Critical flaws in the manual vote system mar elections in Guatemala (Photo: http://www.elnuevoherald.com)

Violent elections without results. This is what Guatemala experienced after a “statistical tie” between the second and third presidential candidates prevented the High Electoral Court (TSE) from emitting results in order to clear doubts about who would be the contestants for the second round, scheduled for October 25.

This is the dismal panorama the world and Guatemala have seen on the wake of the September 6 general elections. A precarious electoral system held the country against the wall, as while TSE stated that there had been no fraud, the feeble manual vote system made it impossible to count the votes from a 100% of the poll stations.

179 precinct counts (that is, 0.91% of the 19,582 vote collection boards) kept the country waiting anxiously, as they were not tallied to yield definitive results of the elections for the presidency.

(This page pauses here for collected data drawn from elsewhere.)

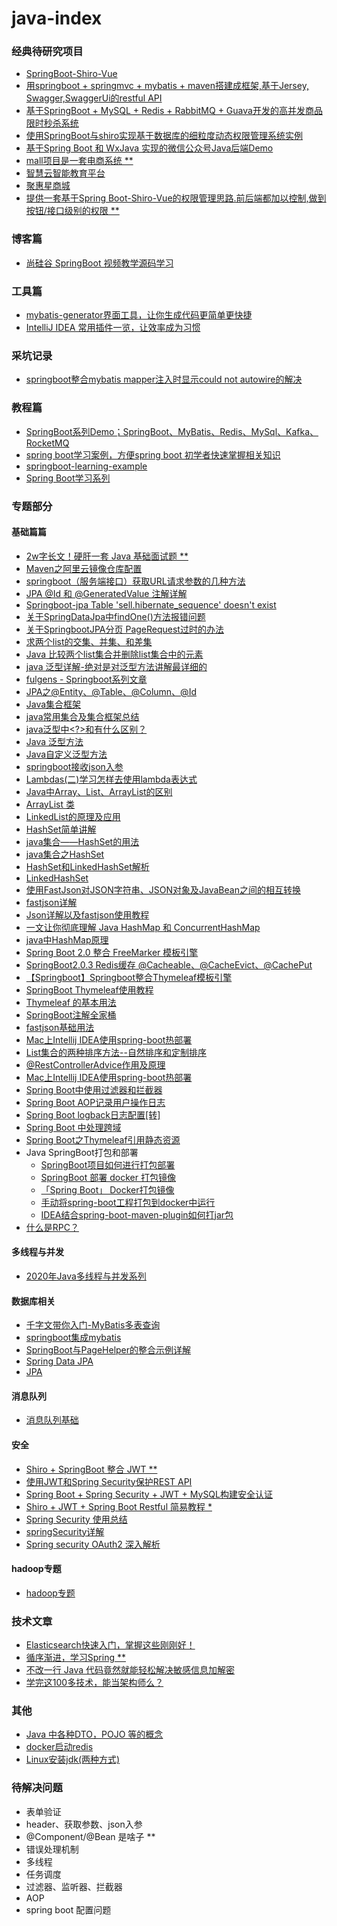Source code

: # java-index

### 经典待研究项目
- [SpringBoot-Shiro-Vue](https://github.com/Heeexy/SpringBoot-Shiro-Vue)
- [用springboot + springmvc + mybatis + maven搭建成框架,基于Jersey, Swagger,SwaggerUi的restful API](https://github.com/zhaopei8948/springboot)
- [基于SpringBoot + MySQL + Redis + RabbitMQ + Guava开发的高并发商品限时秒杀系统](https://github.com/zaiyunduan123/springboot-seckill)
- [使用SpringBoot与shiro实现基于数据库的细粒度动态权限管理系统实例](https://github.com/coder-yqj/springboot-shiro)
- [基于Spring Boot 和 WxJava 实现的微信公众号Java后端Demo](https://github.com/binarywang/weixin-java-mp-demo-springboot)
- [mall项目是一套电商系统 ** ](https://github.com/macrozheng/mall)
- [智慧云智能教育平台](https://gitee.com/zhuimengshaonian/wisdom-education)
- [聚惠星商城](https://gitee.com/qiguliuxing/dts-shop)
- [提供一套基于Spring Boot-Shiro-Vue的权限管理思路.前后端都加以控制,做到按钮/接口级别的权限 **](https://github.com/Heeexy/SpringBoot-Shiro-Vue)


### 博客篇
- [尚硅谷 SpringBoot 视频教学源码学习](https://github.com/cyhbyw/springBoot_atguigu)

### 工具篇
- [mybatis-generator界面工具，让你生成代码更简单更快捷](https://github.com/zouzg/mybatis-generator-gui)
- [IntelliJ IDEA 常用插件一览，让效率成为习惯](https://juejin.im/post/5e904c0a51882573c66d0442)

### 采坑记录
- [springboot整合mybatis mapper注入时显示could not autowire的解决](https://blog.csdn.net/qq_21853607/article/details/72802080)

### 教程篇
- [SpringBoot系列Demo；SpringBoot、MyBatis、Redis、MySql、Kafka、RocketMQ](https://github.com/xiaour/SpringBootDemo)
- [spring boot学习案例，方便spring boot 初学者快速掌握相关知识](https://github.com/zhangyd-c/springboot-learning)
- [springboot-learning-example](https://github.com/JeffLi1993/springboot-learning-example)
- [Spring Boot学习系列](https://github.com/tengj/SpringBootDemo/tree/master)

### 专题部分

#### 基础篇篇
- [2w字长文！硬肝一套 Java 基础面试题 **](https://juejin.im/post/5ee322996fb9a047db216f7b)
- [Maven之阿里云镜像仓库配置](https://yq.aliyun.com/articles/695269)
- [springboot（服务端接口）获取URL请求参数的几种方法](https://www.cnblogs.com/zhanglijun/p/9403483.html)
- [JPA @Id 和 @GeneratedValue 注解详解](https://blog.csdn.net/coding1994/article/details/79597057)
- [Springboot-jpa Table 'sell.hibernate_sequence' doesn't exist](https://blog.csdn.net/Black_Tshirt/article/details/80170950)
- [关于SpringDataJpa中findOne()方法报错问题](https://blog.csdn.net/lzj4423996/article/details/79437687)
- [关于SpringbootJPA分页 PageRequest过时的办法](https://www.cnblogs.com/igong/p/9817037.html)
- [求两个list的交集、并集、和差集](https://blog.csdn.net/huyishero/article/details/74108019)
- [Java 比较两个list集合并删除list集合中的元素](https://www.oschina.net/question/3736274_2284091)
- [java 泛型详解-绝对是对泛型方法讲解最详细的](https://www.cnblogs.com/coprince/p/8603492.html)
- [fulgens - Springboot系列文章](https://www.jianshu.com/u/34979da4bb6c)
- [JPA之@Entity、@Table、@Column、@Id](https://www.cnblogs.com/xuwenjin/p/8830850.html)
- [Java集合框架](https://blog.csdn.net/augfun/article/details/82323045)
- [java常用集合及集合框架总结](https://blog.csdn.net/qq_35689573/article/details/80568983)
- [java泛型中<?>和<T>有什么区别？](https://www.cnblogs.com/jpfss/p/9929045.html)
- [Java 泛型方法](https://www.w3cschool.cn/java/java-generic-method.html)
- [Java自定义泛型方法](https://blog.csdn.net/lxxiang1/article/details/81293375)
- [springboot接收json入参](https://blog.csdn.net/HXNLYW/article/details/80776491)
- [Lambdas(二)学习怎样去使用lambda表达式](http://ifeve.com/java8-lambdas-2/)
- [Java中Array、List、ArrayList的区别](https://blog.csdn.net/wiidi/article/details/82662965)
- [ArrayList 类](https://blog.csdn.net/ftell/article/details/80826235)
- [LinkedList的原理及应用](https://baijiahao.baidu.com/s?id=1598633392064956200&wfr=spider&for=pc)
- [HashSet简单讲解](https://blog.csdn.net/refusing/article/details/80617783)
- [java集合——HashSet的用法](https://blog.csdn.net/tingzhiyi/article/details/52152487)
- [java集合之HashSet](https://www.cnblogs.com/zwbg/p/5906542.html)
- [HashSet和LinkedHashSet解析](https://www.cnblogs.com/wlrhnh/p/7256969.html)
- [LinkedHashSet](http://tool.oschina.net/uploads/apidocs/jdk-zh/java/util/LinkedHashSet.html)
- [使用FastJson对JSON字符串、JSON对象及JavaBean之间的相互转换](https://blog.csdn.net/xuforeverlove/article/details/80842148)
- [fastjson详解](https://www.jianshu.com/p/eaeaa5dce258)
- [Json详解以及fastjson使用教程](https://blog.csdn.net/srj1095530512/article/details/82529759)
- [一文让你彻底理解 Java HashMap 和 ConcurrentHashMap](https://www.jianshu.com/p/bbcf413b8332)
- [java中HashMap原理](https://baijiahao.baidu.com/s?id=1618550070727689060&wfr=spider&for=pc)
- [Spring Boot 2.0 整合 FreeMarker 模板引擎](https://www.cnblogs.com/xingyunblog/p/8746542.html)
- [SpringBoot2.0.3 Redis缓存 @Cacheable、@CacheEvict、@CachePut](https://blog.csdn.net/u010588262/article/details/81003493)
- [【Springboot】Springboot整合Thymeleaf模板引擎](https://www.cnblogs.com/weknow619/p/8323497.html)
- [SpringBoot Thymeleaf使用教程](https://www.jianshu.com/p/908b48b10702)
- [Thymeleaf 的基本用法](https://segmentfault.com/a/1190000017563310?utm_source=tag-newest)
- [SpringBoot注解全家桶](./19年/10月/01、SpringBoot注解全家桶/01、SpringBoot注解全家桶.md)
- [fastjson基础用法](./19年/10月/02、fastjson基础用法/02、fastjson基础用法.md)
- [Mac上Intellij IDEA使用spring-boot热部署](https://blog.csdn.net/matrix_google/article/details/85703755)
- [List集合的两种排序方法--自然排序和定制排序]()
- [@RestControllerAdvice作用及原理](https://blog.csdn.net/weixin_34128534/article/details/93324994)
- [Mac上Intellij IDEA使用spring-boot热部署](https://blog.csdn.net/hzwy23/article/details/79925365)
- [Spring Boot中使用过滤器和拦截器](https://mrbird.cc/Spring-Boot-Filter-Interceptor.html)
- [Spring Boot AOP记录用户操作日志](https://mrbird.cc/Spring-Boot-AOP%20log.html)
- [Spring Boot logback日志配置[转]](https://mrbird.cc/Spring-Boot-logback.html)
- [Spring Boot 中处理跨域](https://mrbird.cc/Spring-Boot-Deal-CORS.html)
- [Spring Boot之Thymeleaf引用静态资源](https://blog.csdn.net/chenbetter1996/article/details/84994801)
- Java SpringBoot打包和部署
    - [SpringBoot项目如何进行打包部署](https://www.cnblogs.com/springboot/p/8729405.html)
    - [SpringBoot 部署 docker 打包镜像](https://www.cnblogs.com/yi1036943655/p/9879464.html)
    - [「Spring Boot」 Docker打包镜像](https://blog.csdn.net/simpledate/article/details/84022361)
    - [手动将spring-boot工程打包到docker中运行](https://blog.csdn.net/wuqingbin/article/details/80388390)
    - [IDEA结合spring-boot-maven-plugin如何打jar包](https://blog.csdn.net/qq_41823385/article/details/80366766)
- [什么是RPC？](https://www.jianshu.com/p/7d6853140e13)

#### 多线程与并发
- [2020年Java多线程与并发系列](https://juejin.im/post/5e8ee367518825736d279551)

#### 数据库相关
- [千字文带你入门-MyBatis多表查询](https://juejin.im/post/5e3f728b51882549546ae3d9)
- [springboot集成mybatis](./19年/08月/06、springboot集成mybatis/06、springboot集成mybatis.md)
- [SpringBoot与PageHelper的整合示例详解](https://www.cnblogs.com/charlypage/p/11220755.html)
- [Spring Data JPA](https://blog.csdn.net/qq_42806915/article/details/82707783)
- [JPA](https://blog.csdn.net/lvhaoguang0/article/details/85833273)


#### 消息队列 
- [消息队列基础](https://juejin.im/post/5dd3ff85e51d453fe34dfcc5)

#### 安全
- [Shiro + SpringBoot 整合 JWT **](https://www.jianshu.com/p/3c51832f1051)
- [使用JWT和Spring Security保护REST API](https://juejin.im/post/58c29e0b1b69e6006bce02f4)
- [Spring Boot + Spring Security + JWT + MySQL构建安全认证](https://juejin.im/post/5e6cf3ab51882549112b544c)
- [Shiro + JWT + Spring Boot Restful 简易教程 *](https://github.com/Smith-Cruise/Spring-Boot-Shiro)
- [Spring Security 使用总结](https://juejin.im/post/59d5bbebf265da066c233d0e)
- [springSecurity详解](https://www.jianshu.com/p/afe6619d9663)
- [Spring security OAuth2 深入解析](https://juejin.im/post/5a3cbce05188252582279467)

#### hadoop专题
- [hadoop专题](./book/docs/02、hadoop/readme.md)


### 技术文章
- [Elasticsearch快速入门，掌握这些刚刚好！](https://juejin.im/post/5e8c7d65518825736512d097)
- [循序渐进，学习Spring **](https://github.com/wuyouzhuguli/SpringAll)
- [不改一行 Java 代码竟然就能轻松解决敏感信息加解密](https://juejin.im/post/5e8e63d2518825736d279421)
- [学完这100多技术，能当架构师么？](https://juejin.im/post/5d5375baf265da03b2152f3d)

### 其他
- [Java 中各种DTO，POJO 等的概念](19年/08月/02、Java%20中各种DTO，POJO%20等的概念/02、Java%20中各种DTO，POJO%20等的概念.md)
- [docker启动redis](https://blog.csdn.net/occultskyrong/article/details/85199926)
- [Linux安装jdk(两种方式)](https://blog.csdn.net/weixin_39984161/article/details/91447727)



### 待解决问题
- 表单验证
- header、获取参数、json入参
- @Component/@Bean 是啥子 **
- 错误处理机制
- 多线程
- 任务调度
- 过滤器、监听器、拦截器
- AOP
- spring boot 配置问题
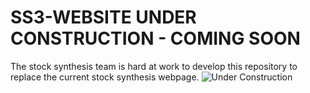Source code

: # SS3-WEBSITE UNDER CONSTRUCTION - COMING SOON

The stock synthesis team is hard at work to develop this repository to replace the current stock synthesis webpage.
![Under Construction](https://github.com/nmfs-ost/ss3-website/blob/main/under_construction.png)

Rudy Pineda, president of the TSE, asked citizens to remain calm, but the Public Ministry admitted there were violent incidents that resulted in more than 500 arrests and 34 policemen injured during the electoral event, as well as street blockages and riots, and even the murder of a newly elected council member during the long wait for the final results.

The preliminary results give Jimmy Morales 23.85% of the votes, placing him at the top of the race, but the second place was narrowly contended by ex-First Lady Sandra Torres from UNE (19.76%), and businessman Manuel Baldizón from Líder (19.64%). The difference amounted to 5,958 votes, but Baldizón decided to withdraw from the election, as he regarded the electoral process as illegitimate.

Regardless of the fact that the TSE announced the winning candidates resulting from the final count, Guatemala’s electoral system was severely injured by Baldizón’s withdrawal. Nobel Prize winner Rigoberta Menchú criticized the election, stating that it “has no credibility, no legitimacy, and no suitability.”

Baldizón even suggested that “there are gross signs of fraud.” He mentioned the alleged existence of a “double computing system”, as although his party got nearly 50 deputies to the Congress and 140 out of 338 mayors’ posts, those votes did not reflect on the presidential election.

The country is currently trying to overcome the risk represented by electoral fraud, but soon enough it will have to face the weakness of its manual voting system. Automating the process, or at least key parts of the election, may allow Guatemala to eradicate its flaws and evils, and finally find the path toward electoral transparency.